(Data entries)
◇ ◇ ◇ ◇ ◇ ◇ ◇

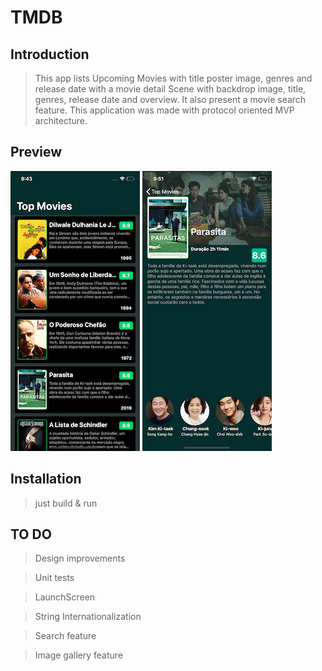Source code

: # TMDB

## Introduction

>  This app lists Upcoming Movies with title poster image, genres and release date with a movie detail Scene with backdrop image, title, genres, release date and overview. It also present a movie search feature.
This application was made with protocol oriented MVP architecture. 

## Preview
![](/screens/Screen1.png)
![](/screens/Screen2.png)


## Installation

> just build & run

## TO DO
>  Design improvements

>  Unit tests

>  LaunchScreen

>  String Internationalization

>  Search feature

>  Image gallery feature
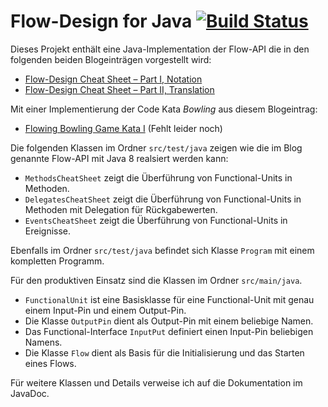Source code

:Flow-Design for Java [![Build Status](https://travis-ci.org/falkoschumann/flowdesign.svg?branch=master)](https://travis-ci.org/falkoschumann/flowdesign)
====================

Dieses Projekt enthält eine Java-Implementation der Flow-API die in den
folgenden beiden Blogeinträgen vorgestellt wird:

  - [Flow-Design Cheat Sheet – Part I, Notation][1]
  - [Flow-Design Cheat Sheet – Part II, Translation][2]

Mit einer Implementierung der Code Kata *Bowling* aus diesem Blogeintrag:

  - [Flowing Bowling Game Kata I][3] (Fehlt leider noch)

Die folgenden Klassen im Ordner `src/test/java` zeigen wie die im Blog genannte
Flow-API mit Java 8 realsiert werden kann:

  - `MethodsCheatSheet` zeigt die Überführung von Functional-Units in Methoden.
  - `DelegatesCheatSheet` zeigt die Überführung von Functional-Units in Methoden
    mit Delegation für Rückgabewerten.
  - `EventsCheatSheet` zeigt die Überführung von Functional-Units in Ereignisse.

Ebenfalls im Ordner `src/test/java` befindet sich Klasse `Program` mit einem
kompletten Programm.

Für den produktiven Einsatz sind die Klassen im Ordner `src/main/java`.

  - `FunctionalUnit` ist eine Basisklasse für eine Functional-Unit mit genau
    einem Input-Pin und einem Output-Pin.
  - Die Klasse `OutputPin` dient als Output-Pin mit einem beliebige Namen.
  - Das Functional-Interface `InputPut` definiert einen Input-Pin beliebigen
    Namens.
  - Die Klasse `Flow` dient als Basis für die Initialisierung und das Starten
    eines Flows.

Für weitere Klassen und Details verweise ich auf die Dokumentation im JavaDoc.


[1]: http://geekswithblogs.net/theArchitectsNapkin/archive/2011/03/19/flow-design-cheat-sheet-ndash-part-i-notation.aspx
[2]: http://geekswithblogs.net/theArchitectsNapkin/archive/2011/03/20/flow-design-cheat-sheet-ndash-part-ii-translation.aspx
[3]: http://geekswithblogs.net/theArchitectsNapkin/archive/2011/07/05/flowing-bowling-game-kata-i.aspx
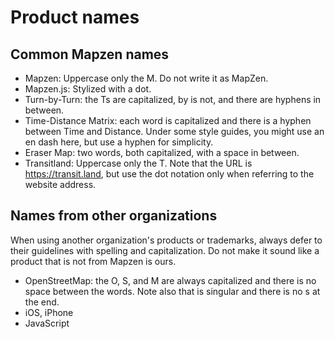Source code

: # Product names

## Common Mapzen names

- Mapzen: Uppercase only the M. Do not write it as MapZen.
- Mapzen.js: Stylized with a dot.
- Turn-by-Turn: the Ts are capitalized, by is not, and there are hyphens in between.
- Time-Distance Matrix: each word is capitalized and there is a hyphen between Time and Distance. Under some style guides, you might use an en dash here, but use a hyphen for simplicity.
- Eraser Map: two words, both capitalized, with a space in between.
- Transitland: Uppercase only the T. Note that the URL is https://transit.land, but use the dot notation only when referring to the website address.

## Names from other organizations

When using another organization's products or trademarks, always defer to their guidelines with spelling and capitalization. Do not make it sound like a product that is not from Mapzen is ours.

- OpenStreetMap: the O, S, and M are always capitalized and there is no space between the words. Note also that is singular and there is no s at the end.
- iOS, iPhone
- JavaScript

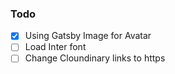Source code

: ### Todo

- [x] Using Gatsby Image for Avatar
- [ ] Load Inter font
- [ ] Change Cloundinary links to https
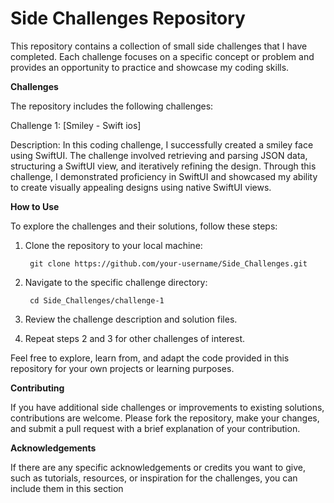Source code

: # Side Challenges Repository 

This repository contains a collection of small side challenges that I have completed. Each challenge focuses on a specific concept or problem and provides an opportunity to practice and showcase my coding skills.


**Challenges**

The repository includes the following challenges:

Challenge 1: [Smiley - Swift ios]

  Description: In this coding challenge, I successfully created a smiley face using SwiftUI. The challenge involved retrieving and parsing JSON data, structuring a SwiftUI view, and iteratively refining the design. Through this challenge, I demonstrated proficiency in SwiftUI and showcased my ability to create visually appealing designs using native SwiftUI views.


**How to Use**

To explore the challenges and their solutions, follow these steps:

1. Clone the repository to your local machine:

        git clone https://github.com/your-username/Side_Challenges.git

2. Navigate to the specific challenge directory:

        cd Side_Challenges/challenge-1

3. Review the challenge description and solution files.

4. Repeat steps 2 and 3 for other challenges of interest.

Feel free to explore, learn from, and adapt the code provided in this repository for your own projects or learning purposes.


**Contributing**

If you have additional side challenges or improvements to existing solutions, contributions are welcome. Please fork the repository, make your changes, and submit a pull request with a brief explanation of your contribution.


**Acknowledgements**

If there are any specific acknowledgements or credits you want to give, such as tutorials, resources, or inspiration for the challenges, you can include them in this section

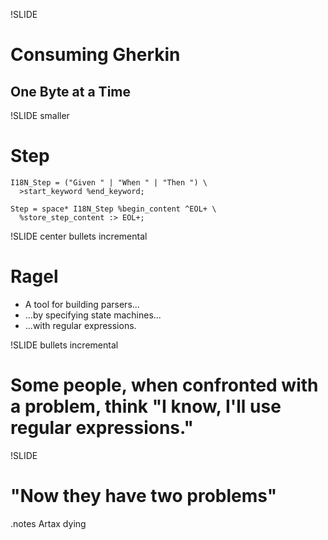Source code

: !SLIDE 
# Consuming Gherkin
## One Byte at a Time

!SLIDE smaller
# Step
    I18N_Step = ("Given " | "When " | "Then ") \ 
      >start_keyword %end_keyword;

    Step = space* I18N_Step %begin_content ^EOL+ \ 
      %store_step_content :> EOL+;

!SLIDE center bullets incremental
# Ragel
* A tool for building parsers...
* ...by specifying state machines...
* ...with regular expressions.

!SLIDE bullets incremental
# Some people, when confronted with a problem, think "I know, I'll use regular expressions." 

!SLIDE 
# "Now they have two problems"
.notes Artax dying
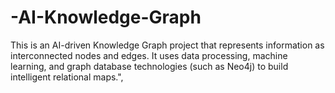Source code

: # -AI-Knowledge-Graph
This is an AI-driven Knowledge Graph project that represents information as interconnected nodes and edges. It uses data processing, machine learning, and graph database technologies (such as Neo4j) to build intelligent relational maps.",
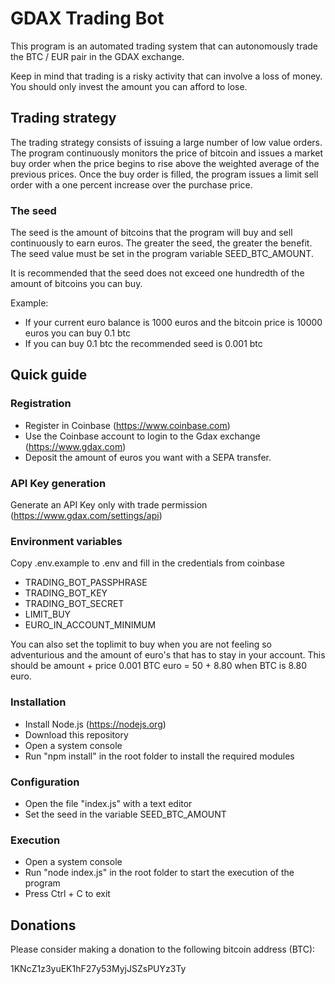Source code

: # GDAX Trading Bot

This program is an automated trading system that can autonomously trade the BTC / EUR pair in the GDAX exchange. 

Keep in mind that trading is a risky activity that can involve a loss of money. You should only invest the amount you can afford to lose.

## Trading strategy

The trading strategy consists of issuing a large number of low value orders. The program continuously monitors the price of bitcoin and issues a market buy order when the price begins to rise above the weighted average of the previous prices. Once the buy order is filled, the program issues a limit sell order with a one percent increase over the purchase price.

### The seed

The seed is the amount of bitcoins that the program will buy and sell continuously to earn euros. The greater the seed, the greater the benefit. The seed value must be set in the program variable SEED_BTC_AMOUNT.

It is recommended that the seed does not exceed one hundredth of the amount of bitcoins you can buy.

Example:

- If your current euro balance is 1000 euros and the bitcoin price is 10000 euros you can buy 0.1 btc
- If you can buy 0.1 btc the recommended seed is 0.001 btc

## Quick guide

### Registration

- Register in Coinbase (https://www.coinbase.com)
- Use the Coinbase account to login to the Gdax exchange (https://www.gdax.com)
- Deposit the amount of euros you want with a SEPA transfer.

### API Key generation

Generate an API Key only with trade permission (https://www.gdax.com/settings/api)

### Environment variables

Copy .env.example to .env and fill in the credentials from coinbase

- TRADING_BOT_PASSPHRASE
- TRADING_BOT_KEY
- TRADING_BOT_SECRET
- LIMIT_BUY
- EURO_IN_ACCOUNT_MINIMUM

You can also set the toplimit to buy when you are not feeling so adventurious and the amount of euro's that has to stay
in your account. This should be amount + price 0.001 BTC euro = 50 + 8.80 when BTC is 8.80 euro.

### Installation

- Install Node.js (https://nodejs.org)
- Download this repository
- Open a system console
- Run "npm install" in the root folder to install the required modules

### Configuration

- Open the file "index.js" with a text editor
- Set the seed in the variable SEED_BTC_AMOUNT

### Execution

- Open a system console
- Run "node index.js" in the root folder to start the execution of the program
- Press Ctrl + C to exit 

## Donations

Please consider making a donation to the following bitcoin address (BTC):

1KNcZ1z3yuEK1hF27y53MyjJSZsPUYz3Ty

◇ ◇ ◇ ◇ ◇ ◇ ◇

▶ [Exercise brief]
An exact copy of all the entries is required, and it must contain no pictures.

▶ [Answer section]
Source code

: # TMDB

## Introduction

>  This app lists Upcoming Movies with title poster image, genres and release date with a movie detail Scene with backdrop image, title, genres, release date and overview. It also present a movie search feature.
This application was made with protocol oriented MVP architecture. 

## Preview
![](/screens/Screen1.png)
![](/screens/Screen2.png)


## Installation

> just build & run

## TO DO
>  Design improvements

>  Unit tests

>  LaunchScreen

>  String Internationalization

>  Search feature

>  Image gallery feature
Source code

:Flow-Design for Java [![Build Status](https://travis-ci.org/falkoschumann/flowdesign.svg?branch=master)](https://travis-ci.org/falkoschumann/flowdesign)
====================

Dieses Projekt enthält eine Java-Implementation der Flow-API die in den
folgenden beiden Blogeinträgen vorgestellt wird:

  - [Flow-Design Cheat Sheet – Part I, Notation][1]
  - [Flow-Design Cheat Sheet – Part II, Translation][2]

Mit einer Implementierung der Code Kata *Bowling* aus diesem Blogeintrag:

  - [Flowing Bowling Game Kata I][3] (Fehlt leider noch)

Die folgenden Klassen im Ordner `src/test/java` zeigen wie die im Blog genannte
Flow-API mit Java 8 realsiert werden kann:

  - `MethodsCheatSheet` zeigt die Überführung von Functional-Units in Methoden.
  - `DelegatesCheatSheet` zeigt die Überführung von Functional-Units in Methoden
    mit Delegation für Rückgabewerten.
  - `EventsCheatSheet` zeigt die Überführung von Functional-Units in Ereignisse.

Ebenfalls im Ordner `src/test/java` befindet sich Klasse `Program` mit einem
kompletten Programm.

Für den produktiven Einsatz sind die Klassen im Ordner `src/main/java`.

  - `FunctionalUnit` ist eine Basisklasse für eine Functional-Unit mit genau
    einem Input-Pin und einem Output-Pin.
  - Die Klasse `OutputPin` dient als Output-Pin mit einem beliebige Namen.
  - Das Functional-Interface `InputPut` definiert einen Input-Pin beliebigen
    Namens.
  - Die Klasse `Flow` dient als Basis für die Initialisierung und das Starten
    eines Flows.

Für weitere Klassen und Details verweise ich auf die Dokumentation im JavaDoc.


[1]: http://geekswithblogs.net/theArchitectsNapkin/archive/2011/03/19/flow-design-cheat-sheet-ndash-part-i-notation.aspx
[2]: http://geekswithblogs.net/theArchitectsNapkin/archive/2011/03/20/flow-design-cheat-sheet-ndash-part-ii-translation.aspx
[3]: http://geekswithblogs.net/theArchitectsNapkin/archive/2011/07/05/flowing-bowling-game-kata-i.aspx
Source code

: # Product names

## Common Mapzen names

- Mapzen: Uppercase only the M. Do not write it as MapZen.
- Mapzen.js: Stylized with a dot.
- Turn-by-Turn: the Ts are capitalized, by is not, and there are hyphens in between.
- Time-Distance Matrix: each word is capitalized and there is a hyphen between Time and Distance. Under some style guides, you might use an en dash here, but use a hyphen for simplicity.
- Eraser Map: two words, both capitalized, with a space in between.
- Transitland: Uppercase only the T. Note that the URL is https://transit.land, but use the dot notation only when referring to the website address.

## Names from other organizations

When using another organization's products or trademarks, always defer to their guidelines with spelling and capitalization. Do not make it sound like a product that is not from Mapzen is ours.

- OpenStreetMap: the O, S, and M are always capitalized and there is no space between the words. Note also that is singular and there is no s at the end.
- iOS, iPhone
- JavaScript

Source code

: ### Todo

- [x] Using Gatsby Image for Avatar
- [ ] Load Inter font
- [ ] Change Cloundinary links to https
Source code

: # Side Challenges Repository 

This repository contains a collection of small side challenges that I have completed. Each challenge focuses on a specific concept or problem and provides an opportunity to practice and showcase my coding skills.


**Challenges**

The repository includes the following challenges:

Challenge 1: [Smiley - Swift ios]

  Description: In this coding challenge, I successfully created a smiley face using SwiftUI. The challenge involved retrieving and parsing JSON data, structuring a SwiftUI view, and iteratively refining the design. Through this challenge, I demonstrated proficiency in SwiftUI and showcased my ability to create visually appealing designs using native SwiftUI views.


**How to Use**

To explore the challenges and their solutions, follow these steps:

1. Clone the repository to your local machine:

        git clone https://github.com/your-username/Side_Challenges.git

2. Navigate to the specific challenge directory:

        cd Side_Challenges/challenge-1

3. Review the challenge description and solution files.

4. Repeat steps 2 and 3 for other challenges of interest.

Feel free to explore, learn from, and adapt the code provided in this repository for your own projects or learning purposes.


**Contributing**

If you have additional side challenges or improvements to existing solutions, contributions are welcome. Please fork the repository, make your changes, and submit a pull request with a brief explanation of your contribution.


**Acknowledgements**

If there are any specific acknowledgements or credits you want to give, such as tutorials, resources, or inspiration for the challenges, you can include them in this section

Source code

: !SLIDE 
# Consuming Gherkin
## One Byte at a Time

!SLIDE smaller
# Step
    I18N_Step = ("Given " | "When " | "Then ") \ 
      >start_keyword %end_keyword;

    Step = space* I18N_Step %begin_content ^EOL+ \ 
      %store_step_content :> EOL+;

!SLIDE center bullets incremental
# Ragel
* A tool for building parsers...
* ...by specifying state machines...
* ...with regular expressions.

!SLIDE bullets incremental
# Some people, when confronted with a problem, think "I know, I'll use regular expressions." 

!SLIDE 
# "Now they have two problems"
.notes Artax dying
Source code

: # -AI-Knowledge-Graph
This is an AI-driven Knowledge Graph project that represents information as interconnected nodes and edges. It uses data processing, machine learning, and graph database technologies (such as Neo4j) to build intelligent relational maps.",
Source code

: # GDAX Trading Bot

This program is an automated trading system that can autonomously trade the BTC / EUR pair in the GDAX exchange. 

Keep in mind that trading is a risky activity that can involve a loss of money. You should only invest the amount you can afford to lose.

## Trading strategy

The trading strategy consists of issuing a large number of low value orders. The program continuously monitors the price of bitcoin and issues a market buy order when the price begins to rise above the weighted average of the previous prices. Once the buy order is filled, the program issues a limit sell order with a one percent increase over the purchase price.

### The seed

The seed is the amount of bitcoins that the program will buy and sell continuously to earn euros. The greater the seed, the greater the benefit. The seed value must be set in the program variable SEED_BTC_AMOUNT.

It is recommended that the seed does not exceed one hundredth of the amount of bitcoins you can buy.

Example:

- If your current euro balance is 1000 euros and the bitcoin price is 10000 euros you can buy 0.1 btc
- If you can buy 0.1 btc the recommended seed is 0.001 btc

## Quick guide

### Registration

- Register in Coinbase (https://www.coinbase.com)
- Use the Coinbase account to login to the Gdax exchange (https://www.gdax.com)
- Deposit the amount of euros you want with a SEPA transfer.

### API Key generation

Generate an API Key only with trade permission (https://www.gdax.com/settings/api)

### Environment variables

Copy .env.example to .env and fill in the credentials from coinbase

- TRADING_BOT_PASSPHRASE
- TRADING_BOT_KEY
- TRADING_BOT_SECRET
- LIMIT_BUY
- EURO_IN_ACCOUNT_MINIMUM

You can also set the toplimit to buy when you are not feeling so adventurious and the amount of euro's that has to stay
in your account. This should be amount + price 0.001 BTC euro = 50 + 8.80 when BTC is 8.80 euro.

### Installation

- Install Node.js (https://nodejs.org)
- Download this repository
- Open a system console
- Run "npm install" in the root folder to install the required modules

### Configuration

- Open the file "index.js" with a text editor
- Set the seed in the variable SEED_BTC_AMOUNT

### Execution

- Open a system console
- Run "node index.js" in the root folder to start the execution of the program
- Press Ctrl + C to exit 

## Donations

Please consider making a donation to the following bitcoin address (BTC):

1KNcZ1z3yuEK1hF27y53MyjJSZsPUYz3Ty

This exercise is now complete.